Exercise description
Scan the material for the word "dspawpy", then return every line where it appears.

Given entries
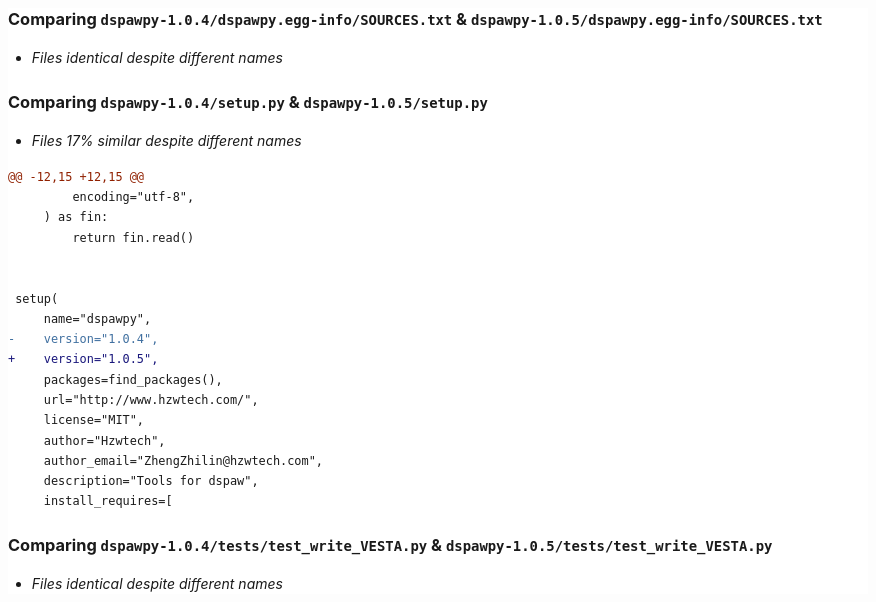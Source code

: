 ### Comparing `dspawpy-1.0.4/dspawpy.egg-info/SOURCES.txt` & `dspawpy-1.0.5/dspawpy.egg-info/SOURCES.txt`

 * *Files identical despite different names*

### Comparing `dspawpy-1.0.4/setup.py` & `dspawpy-1.0.5/setup.py`

 * *Files 17% similar despite different names*

```diff
@@ -12,15 +12,15 @@
         encoding="utf-8",
     ) as fin:
         return fin.read()
 
 
 setup(
     name="dspawpy",
-    version="1.0.4",
+    version="1.0.5",
     packages=find_packages(),
     url="http://www.hzwtech.com/",
     license="MIT",
     author="Hzwtech",
     author_email="ZhengZhilin@hzwtech.com",
     description="Tools for dspaw",
     install_requires=[
```

### Comparing `dspawpy-1.0.4/tests/test_write_VESTA.py` & `dspawpy-1.0.5/tests/test_write_VESTA.py`

 * *Files identical despite different names*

Expected answer
: ### Comparing `dspawpy-1.0.4/dspawpy.egg-info/SOURCES.txt` & `dspawpy-1.0.5/dspawpy.egg-info/SOURCES.txt`
### Comparing `dspawpy-1.0.4/setup.py` & `dspawpy-1.0.5/setup.py`
     name="dspawpy",
### Comparing `dspawpy-1.0.4/tests/test_write_VESTA.py` & `dspawpy-1.0.5/tests/test_write_VESTA.py`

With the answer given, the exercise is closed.